For 70 years, Georgia has held the world record for largemouth, but this autum Texas is tooling up to catch up with an aggressive hatchery program that involves, yes, fish from private waters.
   Introducing Operation World Record.
   Texas Parks and Wildlife biologist Phil Durocher, director of the Inland Fisheries Division, says the new program launches in October 2000 with the stated goal that is nothing if not bold -- bringing the world record to the Lone Star State.
   The recognized world all-tackle mark for Largemouth has stood at an incredible 22 pounds, 4 ounces since the 1930s, when the late George Perry brought in the fish from an un-named pond. Georgia may be the Peach State, but there's nothing fuzzy about the objective here: "Our goal," Durocher said, "is to break that world record."
   Even with a fish from one of Texas's estimated 900,000 private ponds? Unlike many states that still provide stocker fingerlings for new or renovated ponds, Texas halted the management of all private impoundments in the mid-1980s.
   Today, in an attempt to skirt the public vs. private controversy, the TP&W recognizes record-size fish from private ponds, but only in their own separate category. Kenneth Morris of San Angelo, for instance, holds the state private-water mark for bass with a 15-pound, 8-ounce monster caught several years ago in a 40-acre lake in Mills County northwest of Waco.
   In Operation World Record, believed to be the first of its kind involving so much angler involvement, the TP&W will be trying to quantify how many bass over eight pounds are caught, and where those catches originated.
   Durocher, in an exclusive interview, told POND BOSS that more aggressively courting private pond owners is just part of the innovative new initiative that takes the state's ShareLunker program to "the next level."

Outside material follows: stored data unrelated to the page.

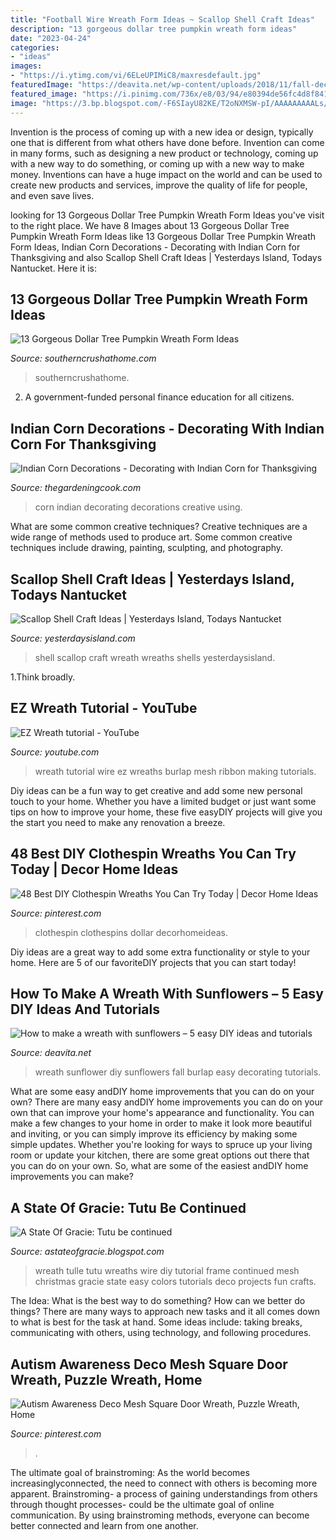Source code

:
 ```yaml
---
title: "Football Wire Wreath Form Ideas ~ Scallop Shell Craft Ideas"
description: "13 gorgeous dollar tree pumpkin wreath form ideas"
date: "2023-04-24"
categories:
- "ideas"
images:
- "https://i.ytimg.com/vi/6ELeUPIMiC8/maxresdefault.jpg"
featuredImage: "https://deavita.net/wp-content/uploads/2018/11/fall-decorating-ideas-sunflower-burlap-wreath-ideas.jpg"
featured_image: "https://i.pinimg.com/736x/e8/03/94/e80394de56fc4d8f84125cc872e32c59.jpg"
image: "https://3.bp.blogspot.com/-F6SIayU82KE/T2oNXMSW-pI/AAAAAAAAALs/j1nmJ3vghc0/s1600/IMG_2550.jpg"
---
```



Invention is the process of coming up with a new idea or design, typically one that is different from what others have done before. Invention can come in many forms, such as designing a new product or technology, coming up with a new way to do something, or coming up with a new way to make money. Inventions can have a huge impact on the world and can be used to create new products and services, improve the quality of life for people, and even save lives.

	

		
looking for 13 Gorgeous Dollar Tree Pumpkin Wreath Form Ideas you've visit to the right place. We have 8 Images about 13 Gorgeous Dollar Tree Pumpkin Wreath Form Ideas like 13 Gorgeous Dollar Tree Pumpkin Wreath Form Ideas, Indian Corn Decorations - Decorating with Indian Corn for Thanksgiving and also Scallop Shell Craft Ideas | Yesterdays Island, Todays Nantucket. Here it is:
		
    
## 13 Gorgeous Dollar Tree Pumpkin Wreath Form Ideas

<img loading=lazy src="https://www.southerncrushathome.com/wp-content/uploads/2021/08/Dollar-Tree-Pumpkin-Wreath-10-640x853.jpeg" onerror="this.onerror=null;this.src='https://tse4.mm.bing.net/th?id=OIP.x7pqqO6109Kr5JGs-9zUmQHaJ3&amp;pid=15.1';" alt="13 Gorgeous Dollar Tree Pumpkin Wreath Form Ideas">

_Source: southerncrushathome.com_

>southerncrushathome. 

	

2. A government-funded personal finance education for all citizens.

    
## Indian Corn Decorations - Decorating With Indian Corn For Thanksgiving

<img loading=lazy src="https://thegardeningcook.com/wp-content/uploads/2013/10/1DIY4.jpg" onerror="this.onerror=null;this.src='https://tse1.mm.bing.net/th?id=OIP.Mi2h2h7FVPXLwrhBEM0XpAAAAA&amp;pid=15.1';" alt="Indian Corn Decorations - Decorating with Indian Corn for Thanksgiving">

_Source: thegardeningcook.com_

>corn indian decorating decorations creative using. 

	

What are some common creative techniques?
Creative techniques are a wide range of methods used to produce art. Some common creative techniques include drawing, painting, sculpting, and photography.

    
## Scallop Shell Craft Ideas | Yesterdays Island, Todays Nantucket

<img loading=lazy src="http://yesterdaysisland.com/wp-content/uploads/2017/11/shellwreath.jpg" onerror="this.onerror=null;this.src='https://tse2.mm.bing.net/th?id=OIP.orL2M5Hjo_oudFv1jOrNYgHaE6&amp;pid=15.1';" alt="Scallop Shell Craft Ideas | Yesterdays Island, Todays Nantucket">

_Source: yesterdaysisland.com_

>shell scallop craft wreath wreaths shells yesterdaysisland. 

	

1.Think broadly.

    
## EZ Wreath Tutorial - YouTube

<img loading=lazy src="https://i.ytimg.com/vi/6ELeUPIMiC8/maxresdefault.jpg" onerror="this.onerror=null;this.src='https://tse3.mm.bing.net/th?id=OIP.Tlc_jIxtv7H9enRbfhRJMAHaEK&amp;pid=15.1';" alt="EZ Wreath tutorial - YouTube">

_Source: youtube.com_

>wreath tutorial wire ez wreaths burlap mesh ribbon making tutorials. 

	

Diy ideas can be a fun way to get creative and add some new personal touch to your home. Whether you have a limited budget or just want some tips on how to improve your home, these five easyDIY projects will give you the start you need to make any renovation a breeze.

    
## 48 Best DIY Clothespin Wreaths You Can Try Today | Decor Home Ideas

<img loading=lazy src="https://i.pinimg.com/736x/90/9f/d6/909fd64ec6bd93143810b5fd3b4291e6.jpg" onerror="this.onerror=null;this.src='https://tse4.mm.bing.net/th?id=OIP.U2zUXmmO1ky7HtmMcJuNYAHaO6&amp;pid=15.1';" alt="48 Best DIY Clothespin Wreaths You Can Try Today | Decor Home Ideas">

_Source: pinterest.com_

>clothespin clothespins dollar decorhomeideas. 

	

Diy ideas are a great way to add some extra functionality or style to your home. Here are 5 of our favoriteDIY projects that you can start today!

    
## How To Make A Wreath With Sunflowers – 5 Easy DIY Ideas And Tutorials

<img loading=lazy src="https://deavita.net/wp-content/uploads/2018/11/fall-decorating-ideas-sunflower-burlap-wreath-ideas.jpg" onerror="this.onerror=null;this.src='https://tse1.mm.bing.net/th?id=OIP.48JuitC2DvzzX7IHyk2UvgHaJ4&amp;pid=15.1';" alt="How to make a wreath with sunflowers – 5 easy DIY ideas and tutorials">

_Source: deavita.net_

>wreath sunflower diy sunflowers fall burlap easy decorating tutorials. 

	

What are some easy andDIY home improvements that you can do on your own?
There are many easy andDIY home improvements you can do on your own that can improve your home's appearance and functionality. You can make a few changes to your home in order to make it look more beautiful and inviting, or you can simply improve its efficiency by making some simple updates. Whether you're looking for ways to spruce up your living room or update your kitchen, there are some great options out there that you can do on your own. So, what are some of the easiest andDIY home improvements you can make?

    
## A State Of Gracie: Tutu Be Continued

<img loading=lazy src="https://3.bp.blogspot.com/-F6SIayU82KE/T2oNXMSW-pI/AAAAAAAAALs/j1nmJ3vghc0/s1600/IMG_2550.jpg" onerror="this.onerror=null;this.src='https://tse2.mm.bing.net/th?id=OIP.7_tDEuUV8xDpHlaVn908qwHaJ6&amp;pid=15.1';" alt="A State Of Gracie: Tutu be continued">

_Source: astateofgracie.blogspot.com_

>wreath tulle tutu wreaths wire diy tutorial frame continued mesh christmas gracie state easy colors tutorials deco projects fun crafts. 

	

The Idea: What is the best way to do something?
How can we better do things? There are many ways to approach new tasks and it all comes down to what is best for the task at hand. Some ideas include: taking breaks, communicating with others, using technology, and following procedures.

    
## Autism Awareness Deco Mesh Square Door Wreath, Puzzle Wreath, Home

<img loading=lazy src="https://i.pinimg.com/736x/e8/03/94/e80394de56fc4d8f84125cc872e32c59.jpg" onerror="this.onerror=null;this.src='https://tse4.mm.bing.net/th?id=OIP.ow5kZeuwJG-bb2Ow3VTk1QHaJ4&amp;pid=15.1';" alt="Autism Awareness Deco Mesh Square Door Wreath, Puzzle Wreath, Home">

_Source: pinterest.com_

>. 

	

The ultimate goal of brainstroming:
As the world becomes increasinglyconnected, the need to connect with others is becoming more apparent. Brainstroming- a process of gaining understandings from others through thought processes- could be the ultimate goal of online communication. By using brainstroming methods, everyone can become better connected and learn from one another.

   (Editor's note: From December - April every year, the department asks anglers to donate their 13-pound sow largemouth, from both public and private waters, to the hatchery so the fish might spawn in captivity.) Operation World Record will differ from other programs by:

  • Expanding the dates on the period in which the TP&W accepts donations to the ShareLunker program. Currently, the program opens in December and runs into April. The new time window has not been announced.
  • Quantifying and evaluating the number of bass caught that weigh eight pounds or better. The agency wants to track what waters, public and private, are producing how many giant largemouth.
  • Awarding merchandise prizes to anglers who participate.
  • Using the modern hatchery facilities at the Athens Fisheries Center to selectively breed the second-generation offspring in captivity, then use that offspring to stock Texas reservoirs.

The state public-waters record currently stands at 18.18 pounds, set in the early-1990s at Lake Fork by Barry St. Clair, now a fisheries technician with the TP&WD. "I don't care where the fish comes from - public or private -- just so long as it's one of our (Texas) fish," Durocher said. "We want to establish selective breeding so we can utilize the traits of the bigger fish. "That takes time and that takes space, which we've never had until the Athens facilities came on line."
   Department leaders shy away from predicting when the world record, or even if the state mark, will fall.
   "Our first job is to produce more Lunker babies," Durocher said. "As we take the Lunkers and get the best of their offspring, we can use those fish as out brood stock. That's when we come closer to reaching our full potential."